OAK PARK, Ill. (WLS) -- The attorney for Heather Mack, the daughter of a Chicago woman found dead in a suitcase in Bali, has released a statement.
Mack's mother, Sheila von Wiese-Mack, 62, of Chicago was found dead in the suitcase in a taxi trunk Tuessday parked in front of an upscale hotel in Bali's Nusa Dua area. Police have arrested her daughter and her daughter's boyfriend in relation to the death.
"Heather was denied to speak with an attorney after being detained, until a few hours ago, which is quite disconcerting," attorney Aldina Kahari, with Elkin & Associates, said in a statement Thursday morning. "During my brief conversation with Heather, I was made aware that a police guard was present in the room, even after I requested that I be able to speak to Heather without anyone being present."

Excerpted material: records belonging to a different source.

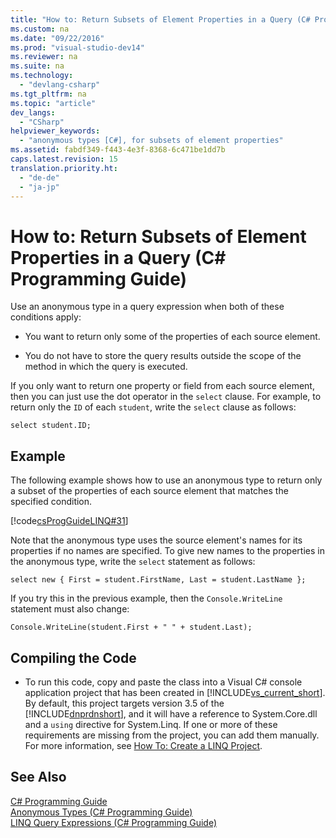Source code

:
 ```yaml
---
title: "How to: Return Subsets of Element Properties in a Query (C# Programming Guide)"
ms.custom: na
ms.date: "09/22/2016"
ms.prod: "visual-studio-dev14"
ms.reviewer: na
ms.suite: na
ms.technology: 
  - "devlang-csharp"
ms.tgt_pltfrm: na
ms.topic: "article"
dev_langs: 
  - "CSharp"
helpviewer_keywords: 
  - "anonymous types [C#], for subsets of element properties"
ms.assetid: fabdf349-f443-4e3f-8368-6c471be1dd7b
caps.latest.revision: 15
translation.priority.ht: 
  - "de-de"
  - "ja-jp"
---
```

# How to: Return Subsets of Element Properties in a Query (C# Programming Guide)
Use an anonymous type in a query expression when both of these conditions apply:  
  
-   You want to return only some of the properties of each source element.  
  
-   You do not have to store the query results outside the scope of the method in which the query is executed.  
  
 If you only want to return one property or field from each source element, then you can just use the dot operator in the `select` clause. For example, to return only the `ID` of each `student`, write the `select` clause as follows:  
  
```  
select student.ID;  
```  
  
## Example  
 The following example shows how to use an anonymous type to return only a subset of the properties of each source element that matches the specified condition.  
  
 [!code[csProgGuideLINQ#31](../vs140/codesnippet/CSharp/how-to--return-subsets-of-element-properties-in-a-query--csharp-programming-guide-_1.cs)]  
  
 Note that the anonymous type uses the source element's names for its properties if no names are specified. To give new names to the properties in the anonymous type, write the `select` statement as follows:  
  
```  
select new { First = student.FirstName, Last = student.LastName };  
```  
  
 If you try this in the previous example, then the `Console.WriteLine` statement must also change:  
  
```  
Console.WriteLine(student.First + " " + student.Last);  
```  
  
## Compiling the Code  
  
-   To run this code, copy and paste the class into a Visual C# console application project that has been created in [!INCLUDE[vs_current_short](../vs140/includes/vs_current_short_md.md)]. By default, this project targets version 3.5 of the [!INCLUDE[dnprdnshort](../vs140/includes/dnprdnshort_md.md)], and it will have a reference to System.Core.dll and a `using` directive for System.Linq. If one or more of these requirements are missing from the project, you can add them manually. For more information, see [How To: Create a LINQ Project](../Topic/How%20to:%20Create%20a%20LINQ%20Project_deleted.md).  
  
## See Also  
 [C# Programming Guide](../vs140/csharp-programming-guide.md)   
 [Anonymous Types (C# Programming Guide)](../vs140/anonymous-types--csharp-programming-guide-.md)   
 [LINQ Query Expressions (C# Programming Guide)](../vs140/linq-query-expressions--csharp-programming-guide-.md)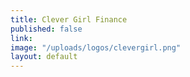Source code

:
 ```yaml
---
title: Clever Girl Finance
published: false
link: 
image: "/uploads/logos/clevergirl.png"
layout: default
---
```


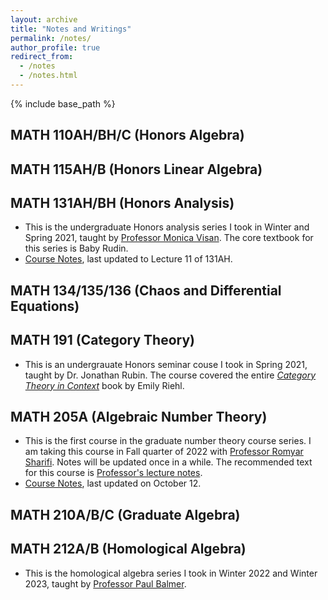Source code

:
 ```yaml
---
layout: archive
title: "Notes and Writings"
permalink: /notes/
author_profile: true
redirect_from:
  - /notes
  - /notes.html
---
```


{% include base_path %}

MATH 110AH/BH/C (Honors Algebra)
------

MATH 115AH/B (Honors Linear Algebra)
------

MATH 131AH/BH (Honors Analysis)
------
* This is the undergraduate Honors analysis series I took in Winter and Spring 2021, taught by [Professor Monica Visan](https://www.math.ucla.edu/~visan/). The core textbook for this series is Baby Rudin. 
* <a href = "../files/131H_Notes.pdf">Course Notes</a>, last updated to Lecture 11 of 131AH.


MATH 134/135/136 (Chaos and Differential Equations)
------

MATH 191 (Category Theory)
------
* This is an undergrauate Honors seminar couse I took in Spring 2021, taught by Dr. Jonathan Rubin. The course covered the entire [_Category Theory in Context_](https://math.jhu.edu/~eriehl/context.pdf) book by Emily Riehl.


MATH 205A (Algebraic Number Theory)
------
* This is the first course in the graduate number theory course series. I am taking this course in Fall quarter of 2022 with [Professor Romyar Sharifi](https://www.math.ucla.edu/~sharifi/). Notes will be updated once in a while. The recommended text for this course is [Professor's lecture notes](https://www.math.ucla.edu/~sharifi/algnum.pdf). 
* <a href = "../files/205A_Notes.pdf">Course Notes</a>, last updated on October 12.

MATH 210A/B/C (Graduate Algebra)
------

MATH 212A/B (Homological Algebra)
------
* This is the homological algebra series I took in Winter 2022 and Winter 2023, taught by [Professor Paul Balmer](https://www.math.ucla.edu/~balmer/).
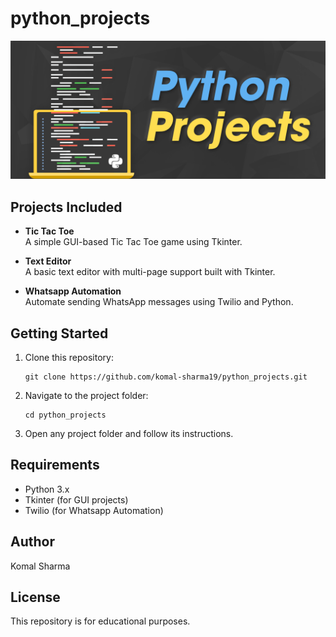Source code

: # python_projects

![alt text](https://github.com/komal-sharma19/python_projects/blob/main/PythonProjects.png?raw=true)

## Projects Included

- **Tic Tac Toe**  
  A simple GUI-based Tic Tac Toe game using Tkinter.

- **Text Editor**  
  A basic text editor with multi-page support built with Tkinter.

- **Whatsapp Automation**  
  Automate sending WhatsApp messages using Twilio and Python.

## Getting Started

1. Clone this repository:
   ```
   git clone https://github.com/komal-sharma19/python_projects.git
   ```
2. Navigate to the project folder:
   ```
   cd python_projects
   ```
3. Open any project folder and follow its instructions.

## Requirements

- Python 3.x
- Tkinter (for GUI projects)
- Twilio (for Whatsapp Automation)

## Author

Komal Sharma

## License

This repository is for educational purposes.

Kahari said the counsel chief for Eastern Indonesia visited Heather and assisted in coordinating communication with her chosen lawyer.
Col. Djoko Hari Utomo, police chief in Bali's capital, Denpasar, says von Wiese Mack's 19-year-old daughter and her 21-year-old boyfriend, Tommy Schaefer, were arrested Wednesday. Both attended Oak Park River Forest High School, from which he graduated in 2011 and she withdrew during her junior year in 2013. Published reports from police sources said last month that Mack and Schaefer used her mother's credit card without her permission to party at a Rush Street hotel.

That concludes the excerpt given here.